# Create VIEWs on SEC DERA data by LEI

## Full-year FY REVENUES, INCOME

## Point-in-time FLOAT, DEBT, CASH, ASSETS, (EV = FLOAT + DEBT - CASH, EVIC = FLOAT + DEBT)

In this workflow we assume (and depend upon) the interesting NUM data coming only from the consolidated entity (NUM.COREG IS NULL) and not from co-registrants.  
Please explore EXCELON (EXC) and DOMINION ENERGY (D) to see examples of reports with substantial co-registrant entities.

In [None]:
import os
import pathlib
from dotenv import load_dotenv

# Load some standard environment variables from a dot-env file, if it exists.
# If no such file can be found, does not fail, and so allows these environment vars to
# be populated in some other way
dotenv_dir = os.environ.get("CREDENTIAL_DOTENV_DIR", os.environ.get("PWD", "/opt/app-root/src"))
dotenv_path = pathlib.Path(dotenv_dir) / "credentials.env"
if os.path.exists(dotenv_path):
    load_dotenv(dotenv_path=dotenv_path, override=True)

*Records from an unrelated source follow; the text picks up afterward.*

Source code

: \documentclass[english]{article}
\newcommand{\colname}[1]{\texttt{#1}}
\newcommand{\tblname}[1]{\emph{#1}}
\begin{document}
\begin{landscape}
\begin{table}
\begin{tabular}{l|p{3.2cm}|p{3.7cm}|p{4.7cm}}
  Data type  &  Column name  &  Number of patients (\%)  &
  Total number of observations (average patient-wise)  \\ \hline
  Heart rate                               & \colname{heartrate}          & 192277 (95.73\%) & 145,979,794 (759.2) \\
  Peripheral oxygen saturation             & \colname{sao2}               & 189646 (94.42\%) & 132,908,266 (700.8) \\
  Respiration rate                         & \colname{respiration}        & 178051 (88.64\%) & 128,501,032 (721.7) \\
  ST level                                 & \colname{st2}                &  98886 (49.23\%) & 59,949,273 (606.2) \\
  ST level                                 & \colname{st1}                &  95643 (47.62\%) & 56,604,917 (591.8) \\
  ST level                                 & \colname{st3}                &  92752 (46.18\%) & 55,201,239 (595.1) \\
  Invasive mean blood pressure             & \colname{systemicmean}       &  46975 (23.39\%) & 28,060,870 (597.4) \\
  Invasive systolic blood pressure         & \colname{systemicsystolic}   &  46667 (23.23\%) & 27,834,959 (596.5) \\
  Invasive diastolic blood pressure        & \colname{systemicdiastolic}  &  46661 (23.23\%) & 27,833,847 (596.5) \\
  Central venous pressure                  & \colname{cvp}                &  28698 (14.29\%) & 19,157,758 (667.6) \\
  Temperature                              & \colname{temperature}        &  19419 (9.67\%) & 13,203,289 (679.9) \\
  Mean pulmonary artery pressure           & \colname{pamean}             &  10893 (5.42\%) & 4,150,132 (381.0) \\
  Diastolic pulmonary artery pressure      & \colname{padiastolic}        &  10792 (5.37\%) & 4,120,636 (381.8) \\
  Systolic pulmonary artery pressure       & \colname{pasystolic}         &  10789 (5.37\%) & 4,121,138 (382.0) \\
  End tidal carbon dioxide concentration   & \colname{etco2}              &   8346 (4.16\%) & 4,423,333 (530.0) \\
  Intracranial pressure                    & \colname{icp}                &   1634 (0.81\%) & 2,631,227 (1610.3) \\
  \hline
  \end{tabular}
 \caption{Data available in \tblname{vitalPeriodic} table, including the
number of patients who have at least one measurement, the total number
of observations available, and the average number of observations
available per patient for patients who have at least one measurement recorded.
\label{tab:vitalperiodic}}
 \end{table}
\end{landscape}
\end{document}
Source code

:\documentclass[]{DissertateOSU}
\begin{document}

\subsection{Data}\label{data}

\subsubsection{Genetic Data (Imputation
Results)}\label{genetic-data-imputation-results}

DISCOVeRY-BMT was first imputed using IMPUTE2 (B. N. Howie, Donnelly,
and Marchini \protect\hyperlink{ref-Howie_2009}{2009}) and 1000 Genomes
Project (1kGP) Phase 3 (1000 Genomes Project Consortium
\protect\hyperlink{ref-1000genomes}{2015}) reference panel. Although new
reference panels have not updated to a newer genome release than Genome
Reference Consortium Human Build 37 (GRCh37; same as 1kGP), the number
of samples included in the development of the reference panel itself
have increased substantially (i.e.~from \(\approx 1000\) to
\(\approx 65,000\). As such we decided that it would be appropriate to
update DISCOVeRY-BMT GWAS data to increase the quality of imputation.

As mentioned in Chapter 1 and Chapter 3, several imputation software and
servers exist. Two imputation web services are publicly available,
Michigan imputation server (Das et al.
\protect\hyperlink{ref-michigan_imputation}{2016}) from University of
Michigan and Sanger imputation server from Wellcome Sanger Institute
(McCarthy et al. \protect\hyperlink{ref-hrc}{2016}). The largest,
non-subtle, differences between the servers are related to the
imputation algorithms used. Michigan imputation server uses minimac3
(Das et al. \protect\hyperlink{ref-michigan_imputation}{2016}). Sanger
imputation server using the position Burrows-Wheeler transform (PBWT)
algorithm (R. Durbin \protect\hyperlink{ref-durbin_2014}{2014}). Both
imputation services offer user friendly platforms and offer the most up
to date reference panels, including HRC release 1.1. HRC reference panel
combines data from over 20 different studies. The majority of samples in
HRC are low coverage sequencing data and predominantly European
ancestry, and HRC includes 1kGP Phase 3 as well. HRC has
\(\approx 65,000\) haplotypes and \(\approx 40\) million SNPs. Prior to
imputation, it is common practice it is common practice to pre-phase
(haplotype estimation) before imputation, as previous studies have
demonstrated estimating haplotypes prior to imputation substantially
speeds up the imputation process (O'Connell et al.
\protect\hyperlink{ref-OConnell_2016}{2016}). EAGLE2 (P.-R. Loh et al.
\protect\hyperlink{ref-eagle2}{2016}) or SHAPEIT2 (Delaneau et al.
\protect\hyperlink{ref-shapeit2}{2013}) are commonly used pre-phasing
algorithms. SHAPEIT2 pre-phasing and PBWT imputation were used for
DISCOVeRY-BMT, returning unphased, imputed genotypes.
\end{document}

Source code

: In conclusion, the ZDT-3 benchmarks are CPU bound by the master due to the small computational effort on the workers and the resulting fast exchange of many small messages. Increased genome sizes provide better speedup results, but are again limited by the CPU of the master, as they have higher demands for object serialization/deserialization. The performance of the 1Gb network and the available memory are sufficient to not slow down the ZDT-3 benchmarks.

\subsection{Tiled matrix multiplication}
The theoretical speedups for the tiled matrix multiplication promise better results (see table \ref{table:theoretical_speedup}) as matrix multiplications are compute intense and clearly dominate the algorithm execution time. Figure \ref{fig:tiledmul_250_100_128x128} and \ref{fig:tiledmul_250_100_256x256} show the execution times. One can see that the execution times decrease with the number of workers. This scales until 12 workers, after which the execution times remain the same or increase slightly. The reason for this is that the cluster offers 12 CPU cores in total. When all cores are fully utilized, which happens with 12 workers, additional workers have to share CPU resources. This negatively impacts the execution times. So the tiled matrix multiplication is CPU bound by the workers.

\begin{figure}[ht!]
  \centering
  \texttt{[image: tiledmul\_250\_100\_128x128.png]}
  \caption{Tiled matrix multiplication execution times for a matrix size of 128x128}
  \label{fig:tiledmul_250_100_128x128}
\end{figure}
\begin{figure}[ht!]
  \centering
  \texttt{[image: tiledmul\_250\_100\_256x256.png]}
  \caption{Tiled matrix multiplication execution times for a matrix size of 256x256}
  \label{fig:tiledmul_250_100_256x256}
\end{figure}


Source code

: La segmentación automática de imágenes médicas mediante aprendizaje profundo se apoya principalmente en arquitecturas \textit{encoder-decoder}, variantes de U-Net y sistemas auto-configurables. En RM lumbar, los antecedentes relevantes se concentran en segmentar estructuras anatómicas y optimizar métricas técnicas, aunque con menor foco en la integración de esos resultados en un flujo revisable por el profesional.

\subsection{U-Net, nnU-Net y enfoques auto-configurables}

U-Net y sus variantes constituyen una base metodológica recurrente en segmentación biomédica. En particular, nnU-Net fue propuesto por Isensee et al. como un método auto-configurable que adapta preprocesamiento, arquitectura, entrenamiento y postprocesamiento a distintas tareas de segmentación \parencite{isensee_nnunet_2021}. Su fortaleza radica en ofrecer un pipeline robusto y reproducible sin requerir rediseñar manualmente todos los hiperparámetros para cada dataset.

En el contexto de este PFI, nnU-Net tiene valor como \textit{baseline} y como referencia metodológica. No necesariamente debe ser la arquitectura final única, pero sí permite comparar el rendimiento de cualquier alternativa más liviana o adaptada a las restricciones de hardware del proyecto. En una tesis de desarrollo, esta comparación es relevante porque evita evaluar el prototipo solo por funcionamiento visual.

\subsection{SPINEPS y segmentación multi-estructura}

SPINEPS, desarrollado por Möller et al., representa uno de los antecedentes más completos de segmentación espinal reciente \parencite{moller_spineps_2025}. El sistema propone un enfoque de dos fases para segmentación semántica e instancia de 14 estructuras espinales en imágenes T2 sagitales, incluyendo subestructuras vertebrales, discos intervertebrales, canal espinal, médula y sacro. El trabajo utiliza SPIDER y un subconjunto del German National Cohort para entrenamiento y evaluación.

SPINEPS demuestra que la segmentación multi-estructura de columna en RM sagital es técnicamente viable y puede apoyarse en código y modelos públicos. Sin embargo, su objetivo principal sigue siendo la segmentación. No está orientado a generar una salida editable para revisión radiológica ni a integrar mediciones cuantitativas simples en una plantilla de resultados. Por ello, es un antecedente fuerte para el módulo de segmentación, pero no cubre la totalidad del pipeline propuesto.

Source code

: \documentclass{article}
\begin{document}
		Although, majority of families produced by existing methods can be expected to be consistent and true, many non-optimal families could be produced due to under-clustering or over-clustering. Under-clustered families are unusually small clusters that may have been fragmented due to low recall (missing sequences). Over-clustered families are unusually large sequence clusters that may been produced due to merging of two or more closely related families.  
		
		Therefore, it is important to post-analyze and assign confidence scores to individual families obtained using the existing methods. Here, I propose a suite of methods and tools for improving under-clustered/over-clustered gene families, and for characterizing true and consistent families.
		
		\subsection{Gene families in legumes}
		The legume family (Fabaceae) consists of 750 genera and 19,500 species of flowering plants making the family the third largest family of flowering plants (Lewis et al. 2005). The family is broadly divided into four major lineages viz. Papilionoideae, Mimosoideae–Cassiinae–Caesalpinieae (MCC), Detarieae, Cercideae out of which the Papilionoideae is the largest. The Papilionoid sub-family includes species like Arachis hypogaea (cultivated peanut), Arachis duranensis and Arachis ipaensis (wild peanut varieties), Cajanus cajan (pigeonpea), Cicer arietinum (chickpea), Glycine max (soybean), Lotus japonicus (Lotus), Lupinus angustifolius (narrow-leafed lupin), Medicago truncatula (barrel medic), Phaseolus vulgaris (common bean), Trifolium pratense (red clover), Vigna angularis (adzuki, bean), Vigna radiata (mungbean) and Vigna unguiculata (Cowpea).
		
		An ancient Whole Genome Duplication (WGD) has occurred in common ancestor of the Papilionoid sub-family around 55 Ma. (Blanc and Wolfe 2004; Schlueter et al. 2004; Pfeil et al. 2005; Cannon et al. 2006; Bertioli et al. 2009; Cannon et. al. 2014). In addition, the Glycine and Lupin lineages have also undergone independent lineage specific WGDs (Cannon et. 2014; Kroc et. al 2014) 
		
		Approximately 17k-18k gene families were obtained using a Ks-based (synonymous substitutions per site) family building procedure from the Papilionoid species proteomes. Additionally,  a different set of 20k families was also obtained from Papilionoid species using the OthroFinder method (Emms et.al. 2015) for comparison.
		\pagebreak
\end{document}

Set session variable CATALOG to make query terms much more compact

In [None]:
import trino
from sqlalchemy.engine import create_engine

ingest_catalog = "osc_datacommons_dev"
ingest_schema = "sec_dera"

env_var_prefix = "TRINO"

sqlstring = "trino://{user}@{host}:{port}/".format(
    user=os.environ[f"{env_var_prefix}_USER"],
    host=os.environ[f"{env_var_prefix}_HOST"],
    port=os.environ[f"{env_var_prefix}_PORT"],
)
sqlargs = {
    "auth": trino.auth.JWTAuthentication(os.environ[f"{env_var_prefix}_PASSWD"]),
    "http_scheme": "https",
    "catalog": ingest_catalog,
    "schema": ingest_schema,
}
engine = create_engine(sqlstring, connect_args=sqlargs)
connection = engine.connect()

import pandas as pd

In [None]:
import osc_ingest_trino as osc

trino_bucket = osc.attach_s3_bucket("S3_DEV")

In [None]:
for tbl in ["t_r", "t_f", "t_d", "t_c", "t_a", "t_i"]:
    qres = engine.execute(f"drop table if exists sec_dera.{tbl}")
    print(qres.fetchall())

### FX

Many public companies are non-US companies or report facts in units of measurement other than USD.  We build a small table of market knowledge so that we can do foreign exchange (FX) calculations.

In [None]:
sql = """
select count (*) as count, uom, ddate, max(value) as maxval, min(value) as minval from sec_dera.num
where ddate>=DATE('2017-01-01')
      and (tag='ClosingForeignExchangeRate' or tag='ForeignCurrencyExchangeRateTranslation1')
      and qtrs=0 and uom!= 'USD' and (uom like '%USD%' or length(uom)=3)
group by uom, ddate, tag
order by ddate, uom, tag
"""
df_closing_fx = pd.read_sql(sql, engine, parse_dates=["ddate"])
# display(df_closing_fx)

sql = """
select count (*) as count, uom, ddate, max(value) as maxval, min(value) as minval from sec_dera.num
where ddate>=DATE('2017-01-01')
      and tag='AverageForeignExchangeRate'
      and qtrs=4 and uom!= 'USD' and (uom like '%USD%' or length(uom)=3)
group by uom, ddate, tag
order by ddate, uom, tag
"""
df_average_fx = pd.read_sql(sql, engine, parse_dates=["ddate"])
# display(df_average_fx)

In [None]:
import re


def create_fx_dict(df):
    """From a list of FX pairs or non-USD (presumed to convert to USD) FX rates by dates, return a dictionary of FX rates by dates"""
    df_gbp = df[df.uom.str.contains(r"GBP", flags=re.I)]
    df_eur = df[df.uom.str.contains(r"EUR", flags=re.I)]
    df_other = df[~df.uom.str.contains(r"(GBP)|(EUR)", flags=re.I)]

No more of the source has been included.